Thanks, I glad you got the reference. Carry on.

peter hoh said...

Seems to me that there are many more movies made that reinforce the Christian message than those that undermine it. As others have pointed out, a good number of this top ten are critical of anti-Christian behavior within the church, which is different than being anti-Christian.

ricpic said...

Jeffrey Hunter: one of the great religious mysteries.

The mind asks: why?

To which there is no answer, only silence.

Hoosier Daddy said...

I said:Freder, you know as well as I do that most of the anti-Semitism out there has almost nothing to do with the Jewish religion.

Then Freder saidYep, it has to do with the fact that they killed Christ and they use Christian babies to make their matza

I guess we're done with the rational discussion. I think some Nazis actually used that excuse, or maybe it was Islamists (Elders of the Protocols of Zion)..I get confused sometimes.

AQ still needs to double their death toll in the U.S. before they reach the documented number of lynchings between the 1880's and 1968.

Yeah and they all did that in the name of Jesus Christ. And I have a bridge in Brooklyn to sell you.

Considering that 18 Islamofascists did half that body count in a 1/2 day that some dumb ass bumpkins in white sheets managed in a century in a half shows how lame your argument is.

And you have a Happy New Year.

Freder Frederson said...

I guess we're done with the rational discussion.

You have repeatedly stated that antisemitism has nothing to do with the Jewish religion and keep insisting I should know what it is the result of. I am honestly baffled as to what it is. I keep hoping Cedarford will stop by and let us know why Jews are so universally hated, and why it has nothing to do with their religion.

Considering that 18 Islamofascists did half that body count in a 1/2 day that some dumb ass bumpkins in white sheets managed in a century in a half shows how lame your argument is.

If you think the legacy of lynching in this country is all about "dumb ass bumpkins in white sheets" then you know nothing about the history of this country or even your own state (I assume you are from Indiana). Google "lynching photographs" and you will learn that lynchings were often public events attended by hundreds of people (women and children included) and cause for a picnic. Postcards of the lynchings were often made and proudly sent to friends and family.

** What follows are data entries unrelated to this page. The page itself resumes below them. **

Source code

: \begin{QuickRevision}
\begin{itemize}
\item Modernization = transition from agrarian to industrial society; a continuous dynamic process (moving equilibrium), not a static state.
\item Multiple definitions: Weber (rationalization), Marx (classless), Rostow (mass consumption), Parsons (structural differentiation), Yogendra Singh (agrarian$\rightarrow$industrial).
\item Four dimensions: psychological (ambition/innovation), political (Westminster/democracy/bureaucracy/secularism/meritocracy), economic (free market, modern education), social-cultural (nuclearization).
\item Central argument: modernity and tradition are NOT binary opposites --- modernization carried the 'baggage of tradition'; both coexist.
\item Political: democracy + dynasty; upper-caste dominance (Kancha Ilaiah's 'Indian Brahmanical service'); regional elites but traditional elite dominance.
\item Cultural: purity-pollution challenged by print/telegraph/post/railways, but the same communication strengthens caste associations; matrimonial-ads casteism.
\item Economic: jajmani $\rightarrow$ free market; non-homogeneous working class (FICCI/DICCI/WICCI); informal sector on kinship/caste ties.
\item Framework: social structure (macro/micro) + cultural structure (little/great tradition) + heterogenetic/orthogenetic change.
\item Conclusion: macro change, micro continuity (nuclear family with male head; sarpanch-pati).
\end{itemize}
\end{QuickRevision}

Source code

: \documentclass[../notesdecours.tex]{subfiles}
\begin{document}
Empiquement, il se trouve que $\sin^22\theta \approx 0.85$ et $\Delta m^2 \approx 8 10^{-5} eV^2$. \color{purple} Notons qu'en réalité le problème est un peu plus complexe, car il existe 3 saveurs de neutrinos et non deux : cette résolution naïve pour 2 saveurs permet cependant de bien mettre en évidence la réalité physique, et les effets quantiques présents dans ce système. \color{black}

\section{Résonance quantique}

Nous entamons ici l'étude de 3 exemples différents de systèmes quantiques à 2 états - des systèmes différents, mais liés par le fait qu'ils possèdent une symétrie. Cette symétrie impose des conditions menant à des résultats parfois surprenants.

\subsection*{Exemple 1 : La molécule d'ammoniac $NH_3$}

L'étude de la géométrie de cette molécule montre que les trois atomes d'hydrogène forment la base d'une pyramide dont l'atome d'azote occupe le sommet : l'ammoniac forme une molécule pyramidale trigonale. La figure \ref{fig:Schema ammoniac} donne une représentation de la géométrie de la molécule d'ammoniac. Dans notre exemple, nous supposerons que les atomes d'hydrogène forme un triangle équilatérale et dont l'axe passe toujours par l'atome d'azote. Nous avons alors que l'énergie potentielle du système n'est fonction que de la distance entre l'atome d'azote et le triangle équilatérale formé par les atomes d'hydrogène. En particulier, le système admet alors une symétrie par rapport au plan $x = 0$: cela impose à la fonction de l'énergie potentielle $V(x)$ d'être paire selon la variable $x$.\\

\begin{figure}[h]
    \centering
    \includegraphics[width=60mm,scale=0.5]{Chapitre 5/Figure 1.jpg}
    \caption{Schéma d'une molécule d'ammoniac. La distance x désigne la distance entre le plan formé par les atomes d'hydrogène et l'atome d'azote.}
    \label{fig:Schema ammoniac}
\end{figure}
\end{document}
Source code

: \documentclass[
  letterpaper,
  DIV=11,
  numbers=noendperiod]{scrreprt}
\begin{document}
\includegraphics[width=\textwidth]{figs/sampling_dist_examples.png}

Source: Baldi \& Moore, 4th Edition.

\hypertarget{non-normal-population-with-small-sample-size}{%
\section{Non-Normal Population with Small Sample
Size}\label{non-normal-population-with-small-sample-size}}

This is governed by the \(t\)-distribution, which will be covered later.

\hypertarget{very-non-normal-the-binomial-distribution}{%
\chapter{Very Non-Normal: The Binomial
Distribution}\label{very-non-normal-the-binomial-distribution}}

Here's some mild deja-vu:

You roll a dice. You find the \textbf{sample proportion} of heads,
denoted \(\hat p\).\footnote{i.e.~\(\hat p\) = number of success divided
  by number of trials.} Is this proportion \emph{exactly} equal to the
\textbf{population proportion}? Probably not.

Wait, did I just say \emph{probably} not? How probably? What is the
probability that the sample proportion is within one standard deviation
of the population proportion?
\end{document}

And that you deny the Christian connection of the KKK--which saw and still sees itself as defending white protestant Christian values--again demonstrates your apparently willful ignorance of history.

Paddy O. said...

Freder, atheist Jews were victims of anti-semitism as much as practicing Jews. Being Jewish is a category not entirely encapsulated by religion. They are a people not just a religion and thus are persecuted as a people, no matter what their religious views are.

As far as lynching there's no doubt that KKK used Christianity. But to say that it was religiously motivated is absurd. What was the religion of most of those lynched? Christianity. Both sides were Christian and almost entirely Christian sharing the same creeds. White methodists lynched black methodists. White baptists lynched black baptists. They had different congregations but the same religion.

Evil, to be sure, but not religiously motivated. And indeed, a great deal of Civil Rights and, earlier, abolitionist actions were Christian based. For every KKK using Christianity there were a lot more blacks and whites fighting for civil rights on religious grounds.

Revenant said...

I didn't bother seeing "The Golden Compass", although I loved the books. That being said, my understanding from friends who DID see it is that the anti-Christian content of the book was purged from the film.

The trilogy, especially the second and third books, is definitely quite strongly anti-Christian, though. Shockingly enough, the Catholic League finally got something right.